**EXERCISE:**
Take each line of the entries below that contains "application" and copy it.

**Items from a data source:**
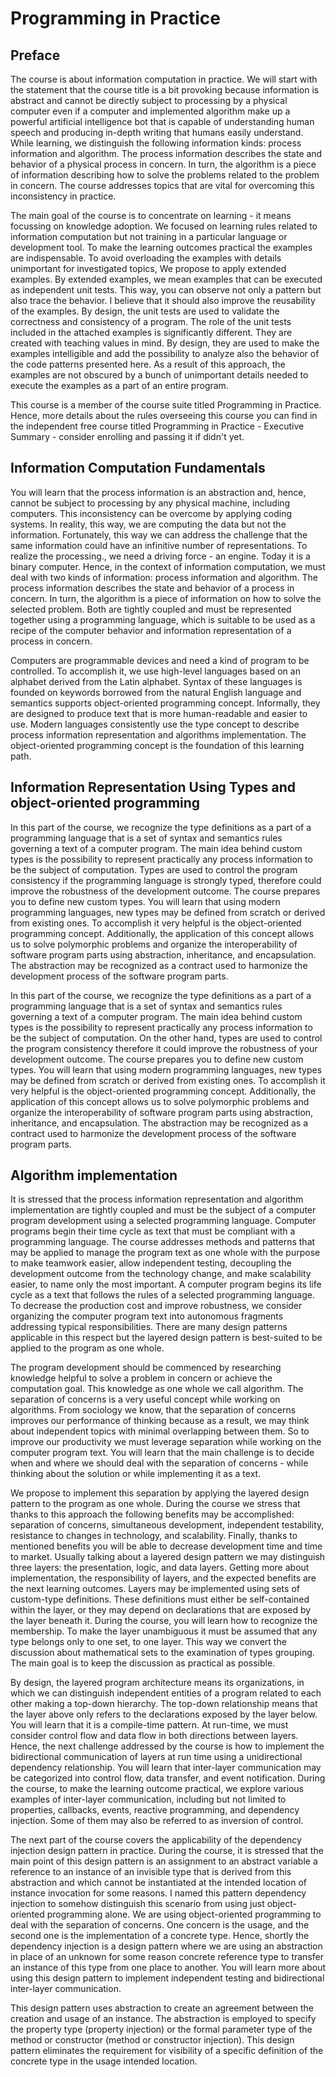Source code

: # Programming in Practice

## Preface

The course is about information computation in practice. We will start with the statement that the course title is a bit provoking because information is abstract and cannot be directly subject to processing by a physical computer even if a computer and implemented algorithm make up a powerful artificial intelligence bot that is capable of understanding human speech and producing in-depth writing that humans easily understand. While learning, we distinguish the following information kinds: process information and algorithm. The process information describes the state and behavior of a physical process in concern. In turn, the algorithm is a piece of information describing how to solve the problems related to the problem in concern. The course addresses topics that are vital for overcoming this inconsistency in practice.

The main goal of the course is to concentrate on learning - it means focussing on knowledge adoption. We focused on learning rules related to information computation but not training in a particular language or development tool. To make the learning outcomes practical the examples are indispensable. To avoid overloading the examples with details unimportant for investigated topics, We propose to apply extended examples. By extended examples, we mean examples that can be executed as independent unit tests. This way, you can observe not only a pattern but also trace the behavior. I believe that it should also improve the reusability of the examples. By design, the unit tests are used to validate the correctness and consistency of a program. The role of the unit tests included in the attached examples is significantly different. They are created with teaching values in mind. By design, they are used to make the examples intelligible and add the possibility to analyze also the behavior of the code patterns presented here. As a result of this approach, the examples are not obscured by a bunch of unimportant details needed to execute the examples as a part of an entire program.

This course is a member of the course suite titled Programming in Practice. Hence, more details about the rules overseeing this course you can find in the independent free course titled Programming in Practice - Executive Summary - consider enrolling and passing it if didn't yet.

## Information Computation Fundamentals

You will learn that the process information is an abstraction and, hence, cannot be subject to processing by any physical machine, including computers. This inconsistency can be overcome by applying coding systems. In reality, this way, we are computing the data but not the information. Fortunately, this way we can address the challenge that the same information could have an infinitive number of representations. To realize the processing., we need a driving force - an engine. Today it is a binary computer. Hence, in the context of information computation, we must deal with two kinds of information: process information and algorithm. The process information describes the state and behavior of a process in concern. In turn, the algorithm is a piece of information on how to solve the selected problem. Both are tightly coupled and must be represented together using a programming language, which is suitable to be used as a recipe of the computer behavior and information representation of a process in concern.

Computers are programmable devices and need a kind of program to be controlled. To accomplish it, we use high-level languages based on an alphabet derived from the Latin alphabet. Syntax of these languages is founded on keywords borrowed from the natural English language and semantics supports object-oriented programming concept. Informally, they are designed to produce text that is more human-readable and easier to use. Modern languages consistently use the type concept to describe process information representation and algorithms implementation. The object-oriented programming concept is the foundation of this learning path.

## Information Representation Using Types and object-oriented programming

In this part of the course, we recognize the type definitions as a part of a programming language that is a set of syntax and semantics rules governing a text of a computer program. The main idea behind custom types is the possibility to represent practically any process information to be the subject of computation. Types are used to control the program consistency if the programming language is strongly typed, therefore could improve the robustness of the development outcome. The course prepares you to define new custom types. You will learn that using modern programming languages, new types may be defined from scratch or derived from existing ones. To accomplish it very helpful is the object-oriented programming concept. Additionally, the application of this concept allows us to solve polymorphic problems and organize the interoperability of software program parts using abstraction, inheritance, and encapsulation. The abstraction may be recognized as a contract used to harmonize the development process of the software program parts.

In this part of the course, we recognize the type definitions as a part of a programming language that is a set of syntax and semantics rules governing a text of a computer program. The main idea behind custom types is the possibility to represent practically any process information to be the subject of computation. On the other hand, types are used to control the program consistency therefore it could improve the robustness of your development outcome. The course prepares you to define new custom types. You will learn that using modern programming languages, new types may be defined from scratch or derived from existing ones. To accomplish it very helpful is the object-oriented programming concept. Additionally, the application of this concept allows us to solve polymorphic problems and organize the interoperability of software program parts using abstraction, inheritance, and encapsulation. The abstraction may be recognized as a contract used to harmonize the development process of the software program parts.

## Algorithm implementation

It is stressed that the process information representation and algorithm implementation are tightly coupled and must be the subject of a computer program development using a selected programming language. Computer programs begin their time cycle as text that must be compliant with a programming language. The course addresses methods and patterns that may be applied to manage the program text as one whole with the purpose to make teamwork easier, allow independent testing, decoupling the development outcome from the technology change, and make scalability easier, to name only the most important. A computer program begins its life cycle as a text that follows the rules of a selected programming language. To decrease the production cost and improve robustness, we consider organizing the computer program text into autonomous fragments addressing typical responsibilities. There are many design patterns applicable in this respect but the layered design pattern is best-suited to be applied to the program as one whole.

The program development should be commenced by researching knowledge helpful to solve a problem in concern or achieve the computation goal. This knowledge as one whole we call algorithm. The separation of concerns is a very useful concept while working on algorithms. From sociology we know, that the separation of concerns improves our performance of thinking because as a result, we may think about independent topics with minimal overlapping between them. So to improve our productivity we must leverage separation while working on the computer program text. You will learn that the main challenge is to decide when and where we should deal with the separation of concerns - while thinking about the solution or while implementing it as a text.

We propose to implement this separation by applying the layered design pattern to the program as one whole. During the course we stress that thanks to this approach the following benefits may be accomplished: separation of concerns, simultaneous development, independent testability, resistance to changes in technology, and scalability. Finally, thanks to mentioned benefits you will be able to decrease development time and time to market. Usually talking about a layered design pattern we may distinguish three layers: the presentation, logic, and data layers. Getting more about implementation, the responsibility of layers, and the expected benefits are the next learning outcomes. Layers may be implemented using sets of custom-type definitions. These definitions must either be self-contained within the layer, or they may depend on declarations that are exposed by the layer beneath it. During the course, you will learn how to recognize the membership. To make the layer unambiguous it must be assumed that any type belongs only to one set, to one layer. This way we convert the discussion about mathematical sets to the examination of types grouping. The main goal is to keep the discussion as practical as possible.

By design, the layered program architecture means its organizations, in which we can distinguish independent entities of a program related to each other making a top-down hierarchy. The top-down relationship means that the layer above only refers to the declarations exposed by the layer below. You will learn that it is a compile-time pattern. At run-time, we must consider control flow and data flow in both directions between layers. Hence, the next challenge addressed by the course is how to implement the bidirectional communication of layers at run time using a unidirectional dependency relationship. You will learn that inter-layer communication may be categorized into control flow, data transfer, and event notification. During the course, to make the learning outcome practical, we explore various examples of inter-layer communication, including but not limited to properties, callbacks, events, reactive programming, and dependency injection. Some of them may also be referred to as inversion of control.

The next part of the course covers the applicability of the dependency injection design pattern in practice. During the course, it is stressed that the main point of this design pattern is an assignment to an abstract variable a reference to an instance of an invisible type that is derived from this abstraction and which cannot be instantiated at the intended location of instance invocation for some reasons. I named this pattern dependency injection to somehow distinguish this scenario from using just object-oriented programming alone. We are using object-oriented programming to deal with the separation of concerns. One concern is the usage, and the second one is the implementation of a concrete type. Hence, shortly the dependency injection is a design pattern where we are using an abstraction in place of an unknown for some reason concrete reference type to transfer an instance of this type from one place to another. You will learn more about using this design pattern to implement independent testing and bidirectional inter-layer communication.

This design pattern uses abstraction to create an agreement between the creation and usage of an instance. The abstraction is employed to specify the property type (property injection) or the formal parameter type of the method or constructor (method or constructor injection). This design pattern eliminates the requirement for visibility of a specific definition of the concrete type in the usage intended location.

**SOLUTION TO THE EXERCISE:**
In this part of the course, we recognize the type definitions as a part of a programming language that is a set of syntax and semantics rules governing a text of a computer program. The main idea behind custom types is the possibility to represent practically any process information to be the subject of computation. Types are used to control the program consistency if the programming language is strongly typed, therefore could improve the robustness of the development outcome. The course prepares you to define new custom types. You will learn that using modern programming languages, new types may be defined from scratch or derived from existing ones. To accomplish it very helpful is the object-oriented programming concept. Additionally, the application of this concept allows us to solve polymorphic problems and organize the interoperability of software program parts using abstraction, inheritance, and encapsulation. The abstraction may be recognized as a contract used to harmonize the development process of the software program parts.
In this part of the course, we recognize the type definitions as a part of a programming language that is a set of syntax and semantics rules governing a text of a computer program. The main idea behind custom types is the possibility to represent practically any process information to be the subject of computation. On the other hand, types are used to control the program consistency therefore it could improve the robustness of your development outcome. The course prepares you to define new custom types. You will learn that using modern programming languages, new types may be defined from scratch or derived from existing ones. To accomplish it very helpful is the object-oriented programming concept. Additionally, the application of this concept allows us to solve polymorphic problems and organize the interoperability of software program parts using abstraction, inheritance, and encapsulation. The abstraction may be recognized as a contract used to harmonize the development process of the software program parts.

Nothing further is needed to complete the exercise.